## What you have to do:
Line by line, please look for the word "camel" in the following records, then copy each line you find it in.

============

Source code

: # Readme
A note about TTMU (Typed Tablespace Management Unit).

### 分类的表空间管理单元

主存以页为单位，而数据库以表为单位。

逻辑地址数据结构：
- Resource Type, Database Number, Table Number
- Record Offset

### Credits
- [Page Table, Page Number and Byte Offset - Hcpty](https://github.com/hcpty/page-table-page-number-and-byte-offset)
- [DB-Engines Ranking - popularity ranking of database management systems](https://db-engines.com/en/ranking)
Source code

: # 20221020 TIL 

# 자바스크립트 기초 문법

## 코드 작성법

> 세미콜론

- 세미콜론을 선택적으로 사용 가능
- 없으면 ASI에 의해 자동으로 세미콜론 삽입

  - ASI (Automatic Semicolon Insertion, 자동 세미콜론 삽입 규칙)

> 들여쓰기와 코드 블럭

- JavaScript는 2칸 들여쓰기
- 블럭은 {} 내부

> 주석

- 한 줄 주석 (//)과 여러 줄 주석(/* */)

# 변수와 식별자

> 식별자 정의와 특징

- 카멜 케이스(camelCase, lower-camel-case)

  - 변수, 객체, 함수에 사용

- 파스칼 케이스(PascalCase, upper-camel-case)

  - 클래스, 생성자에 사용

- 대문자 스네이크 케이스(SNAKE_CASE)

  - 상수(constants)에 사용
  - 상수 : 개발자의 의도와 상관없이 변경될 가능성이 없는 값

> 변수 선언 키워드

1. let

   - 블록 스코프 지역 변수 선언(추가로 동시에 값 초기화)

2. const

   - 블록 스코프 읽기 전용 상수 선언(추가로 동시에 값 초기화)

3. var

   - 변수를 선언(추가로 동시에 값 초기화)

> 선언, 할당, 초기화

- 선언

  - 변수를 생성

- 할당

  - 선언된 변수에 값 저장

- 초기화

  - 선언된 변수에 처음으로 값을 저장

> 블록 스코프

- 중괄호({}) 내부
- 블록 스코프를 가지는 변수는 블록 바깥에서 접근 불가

============

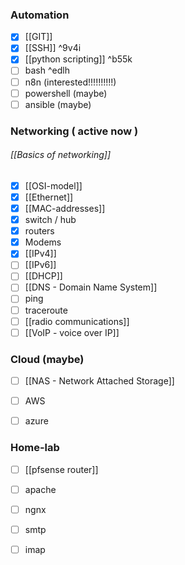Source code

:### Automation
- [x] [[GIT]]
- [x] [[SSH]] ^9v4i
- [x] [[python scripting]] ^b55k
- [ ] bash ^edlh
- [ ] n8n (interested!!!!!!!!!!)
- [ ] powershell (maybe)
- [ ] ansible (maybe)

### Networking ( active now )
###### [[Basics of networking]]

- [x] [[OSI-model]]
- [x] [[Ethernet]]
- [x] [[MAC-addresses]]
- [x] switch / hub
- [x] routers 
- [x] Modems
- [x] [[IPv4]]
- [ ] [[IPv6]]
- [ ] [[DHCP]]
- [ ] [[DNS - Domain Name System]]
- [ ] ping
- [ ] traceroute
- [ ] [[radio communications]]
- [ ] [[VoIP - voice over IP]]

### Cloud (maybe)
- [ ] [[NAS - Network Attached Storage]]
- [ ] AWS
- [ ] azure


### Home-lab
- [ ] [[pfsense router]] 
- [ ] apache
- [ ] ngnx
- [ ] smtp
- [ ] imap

============

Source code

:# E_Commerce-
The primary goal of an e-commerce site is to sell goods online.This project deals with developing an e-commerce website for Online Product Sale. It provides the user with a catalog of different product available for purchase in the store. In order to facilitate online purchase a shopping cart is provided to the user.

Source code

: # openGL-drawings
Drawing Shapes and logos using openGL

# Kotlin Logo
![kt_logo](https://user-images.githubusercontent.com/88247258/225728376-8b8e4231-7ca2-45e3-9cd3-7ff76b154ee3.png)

============

## Response below:
- 카멜 케이스(camelCase, lower-camel-case)
- 파스칼 케이스(PascalCase, upper-camel-case)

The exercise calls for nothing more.